That's what I find myself thinking after watching the two B&tB sequels, anyway.
Before I get into the review for the second Beauty and the Beast midquel (whyyyyyy), I feel like I should address the bighuge problem at the heart of both movies. I don't want anyone to get the wrong idea: I love Beauty and the Beast. It's a fantastic movie, which is why I take such umbrage with spin-offs that attempt to utterly destroy whatever nostalgia you had and also your ability to feel happiness ever.
The problem with the Beauty and the Beast midquels is that they don't understand the source material. The original movie took caricatures that we're all familiar with (the spoiled prince, the outsider bookworm), deftly brought them to life and allowed them to grow. Beast is in a hell of his own creation without knowing how to get out - and all the people that enabled him in life are now unable to help him. Belle wants something more than the experiences her small provincial town has to offer, without having any understanding of what adventure really is like.
When Belle comes to the castle, we the audience see that Beast genuinely has no idea how to act: he tries to be nice, and then flies into what he knows is a self-destructive rage when Belle rebuffs him, because none of his experiences with the servants have prepared him to handle this. Belle realizes that she's been naive, and adventure mostly consists of being uncomfortable and hungry.
From the beginning, the movie contrasts Gaston with Beast.
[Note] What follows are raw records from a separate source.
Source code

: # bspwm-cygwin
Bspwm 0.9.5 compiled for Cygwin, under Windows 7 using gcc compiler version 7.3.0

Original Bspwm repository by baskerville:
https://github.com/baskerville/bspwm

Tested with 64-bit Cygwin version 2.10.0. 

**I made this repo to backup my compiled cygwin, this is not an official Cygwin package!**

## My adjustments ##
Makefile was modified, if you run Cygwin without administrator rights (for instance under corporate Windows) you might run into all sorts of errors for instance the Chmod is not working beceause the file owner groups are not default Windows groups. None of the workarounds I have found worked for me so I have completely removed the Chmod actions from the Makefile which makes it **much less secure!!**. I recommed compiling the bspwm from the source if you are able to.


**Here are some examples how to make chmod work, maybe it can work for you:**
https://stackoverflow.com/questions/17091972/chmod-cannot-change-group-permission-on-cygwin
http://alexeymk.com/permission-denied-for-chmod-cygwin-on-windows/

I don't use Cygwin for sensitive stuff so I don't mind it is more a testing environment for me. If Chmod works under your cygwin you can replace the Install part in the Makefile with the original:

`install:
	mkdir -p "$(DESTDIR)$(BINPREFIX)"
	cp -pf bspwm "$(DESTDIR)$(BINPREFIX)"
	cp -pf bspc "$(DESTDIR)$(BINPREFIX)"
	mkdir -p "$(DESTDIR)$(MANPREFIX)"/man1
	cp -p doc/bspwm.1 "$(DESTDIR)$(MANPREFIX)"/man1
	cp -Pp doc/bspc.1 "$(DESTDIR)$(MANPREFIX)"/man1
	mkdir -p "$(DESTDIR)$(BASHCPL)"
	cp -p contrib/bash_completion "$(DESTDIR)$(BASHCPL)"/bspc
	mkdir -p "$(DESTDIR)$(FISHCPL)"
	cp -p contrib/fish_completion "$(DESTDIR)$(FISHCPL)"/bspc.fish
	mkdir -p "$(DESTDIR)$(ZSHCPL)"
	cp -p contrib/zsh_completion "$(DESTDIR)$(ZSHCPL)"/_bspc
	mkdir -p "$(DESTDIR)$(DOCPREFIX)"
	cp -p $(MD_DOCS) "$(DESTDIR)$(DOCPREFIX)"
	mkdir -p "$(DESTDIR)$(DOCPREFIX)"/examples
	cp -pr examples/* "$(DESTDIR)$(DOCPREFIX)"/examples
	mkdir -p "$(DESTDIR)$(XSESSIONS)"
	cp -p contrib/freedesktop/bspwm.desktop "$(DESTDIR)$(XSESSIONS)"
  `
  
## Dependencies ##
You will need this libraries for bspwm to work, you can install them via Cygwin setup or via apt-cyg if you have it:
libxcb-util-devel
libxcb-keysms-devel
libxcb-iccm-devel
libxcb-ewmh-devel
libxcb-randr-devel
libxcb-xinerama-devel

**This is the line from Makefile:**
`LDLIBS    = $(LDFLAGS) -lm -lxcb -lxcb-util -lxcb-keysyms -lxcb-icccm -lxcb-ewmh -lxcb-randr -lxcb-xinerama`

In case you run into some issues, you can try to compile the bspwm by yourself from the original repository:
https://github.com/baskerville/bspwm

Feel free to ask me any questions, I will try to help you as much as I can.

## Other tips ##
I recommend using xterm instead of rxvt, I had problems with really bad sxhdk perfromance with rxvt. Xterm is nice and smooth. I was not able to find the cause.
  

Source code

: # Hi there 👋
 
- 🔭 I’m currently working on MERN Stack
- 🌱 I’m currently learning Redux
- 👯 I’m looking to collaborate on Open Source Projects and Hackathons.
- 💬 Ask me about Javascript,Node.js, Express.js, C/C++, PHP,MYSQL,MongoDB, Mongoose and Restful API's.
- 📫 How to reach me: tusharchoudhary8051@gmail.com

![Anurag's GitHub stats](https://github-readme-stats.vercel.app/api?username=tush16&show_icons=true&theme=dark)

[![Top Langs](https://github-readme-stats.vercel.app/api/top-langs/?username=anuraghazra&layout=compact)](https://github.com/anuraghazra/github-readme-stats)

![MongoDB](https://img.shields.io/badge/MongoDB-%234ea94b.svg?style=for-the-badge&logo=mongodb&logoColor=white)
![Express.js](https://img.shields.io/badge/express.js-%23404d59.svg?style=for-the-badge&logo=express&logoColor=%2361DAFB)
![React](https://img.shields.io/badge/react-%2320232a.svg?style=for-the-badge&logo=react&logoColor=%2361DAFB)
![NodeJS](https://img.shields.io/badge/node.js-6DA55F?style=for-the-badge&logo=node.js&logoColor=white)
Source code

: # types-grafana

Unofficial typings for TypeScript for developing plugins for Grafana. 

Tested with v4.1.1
The two men (…? I guess?) play similar roles to Belle in the beginning; both want to marry (sure) Belle, and Belle hates both of them.
Gaston treats Belle as a lesser being from the beginning. He disrespects her choices, belongings, and father. He presumes on her opinions and gets angry when she refuses to go along with his plans.
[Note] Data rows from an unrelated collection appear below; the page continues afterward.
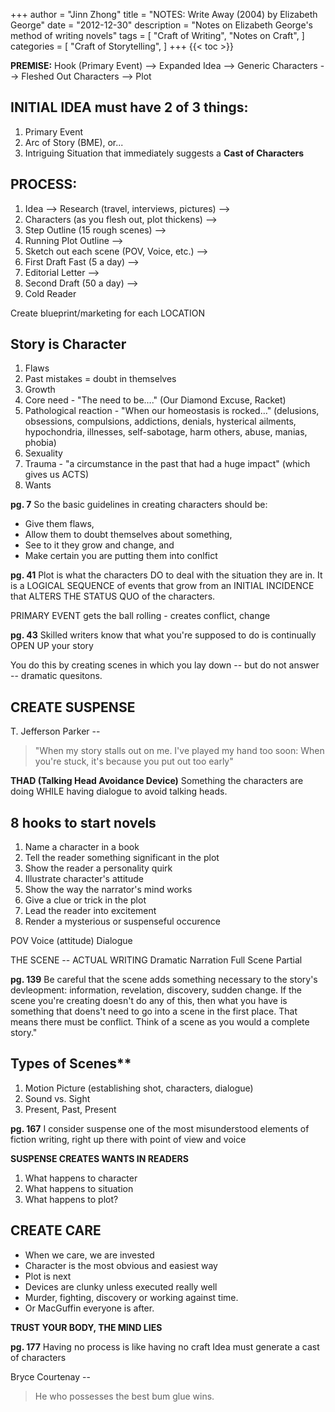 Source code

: +++
author = "Jinn Zhong"
title = "NOTES: Write Away (2004) by Elizabeth George"
date = "2012-12-30"
description = "Notes on Elizabeth George's method of writing novels"
tags = [
    "Craft of Writing",
    "Notes on Craft",
]
categories = [
    "Craft of Storytelling",
]
+++
{{< toc >}}

**PREMISE:**
Hook (Primary Event) --> Expanded Idea --> Generic Characters --> Fleshed Out Characters --> Plot

## INITIAL IDEA must have 2 of 3 things:
1. Primary Event
2. Arc of Story (BME), or...
3. Intriguing Situation that immediately suggests a **Cast of Characters**

## PROCESS:
1. Idea --> Research (travel, interviews, pictures) -->
2. Characters  (as you flesh out, plot thickens) -->
3. Step Outline (15 rough scenes) -->
4. Running Plot Outline -->
5. Sketch out each scene (POV, Voice, etc.) -->
6. First Draft Fast (5 a day) -->
7. Editorial Letter -->
8. Second Draft (50 a day) -->
9. Cold Reader

Create blueprint/marketing for each LOCATION

## Story is Character

1. Flaws
2. Past mistakes = doubt in themselves
3. Growth
4. Core need - "The need to be…." (Our Diamond Excuse, Racket)
5. Pathological reaction - "When our homeostasis is rocked…" (delusions, obsessions, compulsions, addictions, denials, hysterical ailments, hypochondria, illnesses, self-sabotage, harm others, abuse, manias, phobia)
6. Sexuality
7. Trauma - "a circumstance in the past that had a huge impact" (which gives us ACTS)
8. Wants

**pg. 7**
So the basic guidelines in creating characters should be:
* Give them flaws,
* Allow them to doubt themselves about something,
* See to it they grow and change, and
* Make certain you are putting them into conlfict

**pg. 41**
Plot is what the characters DO to deal with the situation they are in. It is a LOGICAL SEQUENCE of events that grow from an INITIAL INCIDENCE that ALTERS THE STATUS QUO of the characters.

PRIMARY EVENT gets the ball rolling - creates conflict, change

**pg. 43**
Skilled writers know that what you're supposed to do is continually OPEN UP your story

You do this by creating scenes in which you lay down -- but do not answer -- dramatic quesitons. 

## CREATE SUSPENSE

T. Jefferson Parker --
> "When my story stalls out on me. I've played my hand too soon: When you're stuck, it's because you put out too early"

**THAD (Talking Head  Avoidance Device)**
Something the characters are doing WHILE having dialogue to avoid talking heads.

## 8 hooks to start novels
1. Name a character in a book
2. Tell the reader something significant in the plot
3. Show the reader a personality quirk
4. Illustrate character's attitude
5. Show the way the narrator's mind works
6. Give a clue or trick in the plot
7. Lead the reader into excitement
8. Render a mysterious or suspenseful occurence

POV
Voice (attitude)
Dialogue

THE SCENE -- ACTUAL WRITING
Dramatic Narration
Full Scene
Partial

**pg. 139**
Be careful that the scene adds something necessary to the story's devleopment: information, revelation, discovery, sudden change. If the scene you're creating doesn't do any of this, then what you have is something that doens't need to go into a scene in the first place. That means there must be conflict. Think of a scene as you would a complete story."

## Types of Scenes**
1. Motion Picture (establishing shot, characters, dialogue)
2. Sound vs. Sight
3. Present, Past, Present

**pg. 167**
I consider suspense one of the most misunderstood elements of fiction writing, right up there with point of view and voice

**SUSPENSE CREATES WANTS IN READERS**
1. What happens to character
2. What happens to situation
3. What happens to plot?

## CREATE CARE
* When we care, we are invested
* Character is the most obvious and easiest way
* Plot is next
* Devices are clunky unless executed really well
* Murder, fighting, discovery or working against time.
* Or MacGuffin everyone is after.

**TRUST YOUR BODY, THE MIND LIES**

**pg. 177**
Having no process is like having no craft
Idea must generate a cast of characters

Bryce Courtenay -- 
> He who possesses the best bum glue wins.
Even from this early stage, there is a subtle difference between Gaston and Beast. While both attempt to trap her, Beast shows that he views Belle as an equal. He talks about how fab Belle is, in contrast to himself. He genuinely wants to make her comfortable and happy, at least until he loses his temper.
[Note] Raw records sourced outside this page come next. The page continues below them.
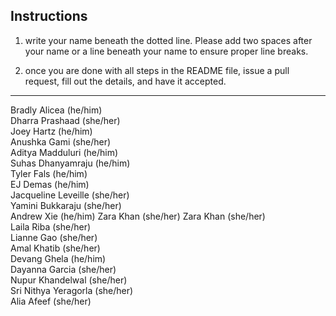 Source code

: ## Instructions

1) write your name beneath the dotted line. Please add two spaces after your name or a line beneath your name to ensure proper line breaks.  

2) once you are done with all steps in the README file, issue a pull request, fill out the details, and have it accepted.  

---------------------------------------------------------------------------------------------------------------------------------------

Bradly Alicea (he/him)    
Dharra Prashaad (she/her)  
Joey Hartz (he/him)      
Anushka Gami (she/her)    
Aditya Madduluri (he/him)    
Suhas Dhanyamraju (he/him)  
Tyler Fals (he/him)  
EJ Demas (he/him)   
Jacqueline Leveille (she/her)  
Yamini Bukkaraju (she/her)  
Andrew Xie (he/him)
Zara Khan (she/her)
Zara Khan (she/her)    
Laila Riba (she/her)  
Lianne Gao (she/her)  
Amal Khatib (she/her)  
Devang Ghela (he/him)  
Dayanna Garcia (she/her)  
Nupur Khandelwal (she/her)  
Sri Nithya Yeragorla (she/her)  
Alia Afeef (she/her)    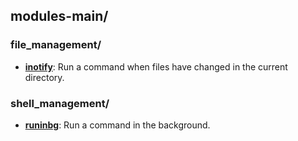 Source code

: 
## modules-main/

### file_management/

* [**inotify**](file_management/inotify): Run a command when files have changed in the current directory.

### shell_management/

* [**runinbg**](shell_management/runinbg): Run a command in the background.
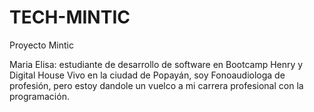 # TECH-MINTIC
Proyecto Mintic



Maria Elisa: estudiante de desarrollo de software en Bootcamp Henry y Digital House
Vivo en la ciudad de Popayán, soy Fonoaudiologa de profesión, pero estoy dandole un vuelco
a mi carrera profesional con la programación.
Beast acts horribly, and Belle refuses to get to know him. She pokes around the castle where she's been explicitly forbidden from going, and when the Beast finds her he freaks out and yells at her. Scared and angry, Belle runs out into the forest aka a bunch of wolves.
In parallel scenes, we see the town hunk Gaston first of all ignoring Maurice's pleas for help for Belle (seriously… did he not wonder why he never saw Belle around anymore?) and then paying off a warden to have Belle's father put in an insane asylum if Belle rejects his hand in marriage a second time.
Meanwhile, Beast realizes that Belle has run into the dangerous forest. He chases after her and fights off the wolves that attacked her. They wound him (apparently… this is represented by three scratches on his arm, but whatevs) and he passes out in the snow.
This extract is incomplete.